As horrible as sex trafficking is, the Super Bowl can have a positive effect for those fighting it, the speakers said.

"I'm glad the Super Bowl is going to give us an opportunity to highlight the work we're doing, and it's going to give us an opportunity to bring more attention to the issue of human slavery," said U.S. Sen. Jeffrey S. Chiesa (R., N.J.).

As state attorney general, Chiesa focused on human trafficking. In June, Gov. Christie appointed Chiesa to temporarily fill the vacancy created by the death of Sen. Frank Lautenberg.

"What I don't want to happen is that the Super Bowl leaves and we all think our job is done, because we all know that's not the way the criminals would think," Chiesa said.

Two trafficking survivors provided the summit's most dramatic moments.

Barbara Amaya, 56, said she was about 12 when she ran away to Washington after suffering years of abuse at her family's five-bedroom home in Fairfax, Va. A trafficker spotted her at Dupont Circle and took her back to her apartment.

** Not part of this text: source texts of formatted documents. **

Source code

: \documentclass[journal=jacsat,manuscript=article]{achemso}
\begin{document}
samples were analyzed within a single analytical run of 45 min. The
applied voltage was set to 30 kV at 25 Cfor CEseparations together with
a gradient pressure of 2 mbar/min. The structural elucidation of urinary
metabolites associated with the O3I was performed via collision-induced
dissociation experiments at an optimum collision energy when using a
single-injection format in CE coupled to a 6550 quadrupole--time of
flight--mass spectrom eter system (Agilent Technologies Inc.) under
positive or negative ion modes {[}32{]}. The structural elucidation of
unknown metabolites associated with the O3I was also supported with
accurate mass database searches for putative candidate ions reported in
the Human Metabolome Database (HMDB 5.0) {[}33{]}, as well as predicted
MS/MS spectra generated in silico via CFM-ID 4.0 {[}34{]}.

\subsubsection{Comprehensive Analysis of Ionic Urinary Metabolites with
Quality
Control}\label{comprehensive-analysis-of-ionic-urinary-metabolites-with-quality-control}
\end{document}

The woman and a man then sold Amaya to another trafficker, who took her to New York.

"I grew up on the streets of New York being trafficked," Amaya said. "I was raped more times than I can remember."

Shandra Woworuntu, 37, described how she had lived with her well-off family in Indonesia and was working in a bank when she legally traveled to the United States, thinking she had landed a legitimate job as a waitress in Chicago.

She said she flew to New York City "with a lot of hope that the United States is a dream land." Instead, she was forced into the sex trade.

She, like Amaya, now advocates for human-trafficking survivors.

Educate the public

State Assistant Attorney General Tracy M. Thompson said New Jersey had been conducting training sessions and awareness events around the state to teach people who may come into contact with trafficking victims - including police, taxi drivers, and hotel workers - how to identify the crime.

Two weeks before the Super Bowl, the Attorney General's Office will hold assemblies around the state to educate the public about identifying and staying away from human trafficking.

In Washington, Casey is cosponsoring the Domestic Child Sex Trafficking Prevention and Response Act, which was introduced in June and which would "better enable state child welfare agencies to prevent sex trafficking of children and serve the needs of children who are victims of sex trafficking," according to a summary of the bill.

The bill is in the Health, Education, Labor and Pension Committee that Harkin chairs. Casey is a member of that panel.

In his letter to Harkin, Casey said the legislation would help trafficked children by addressing "the gaps in our knowledge about the number of children who are trafficked each year by improving data collection, ensure that children who are sexually exploited are treated as victims of child abuse . . . and require law enforcement to notify the National Center for Missing and Exploited Children when a child goes missing from the welfare system."

Casey said in an interview Thursday he would like to see more progress in strengthening state laws in Pennsylvania, too.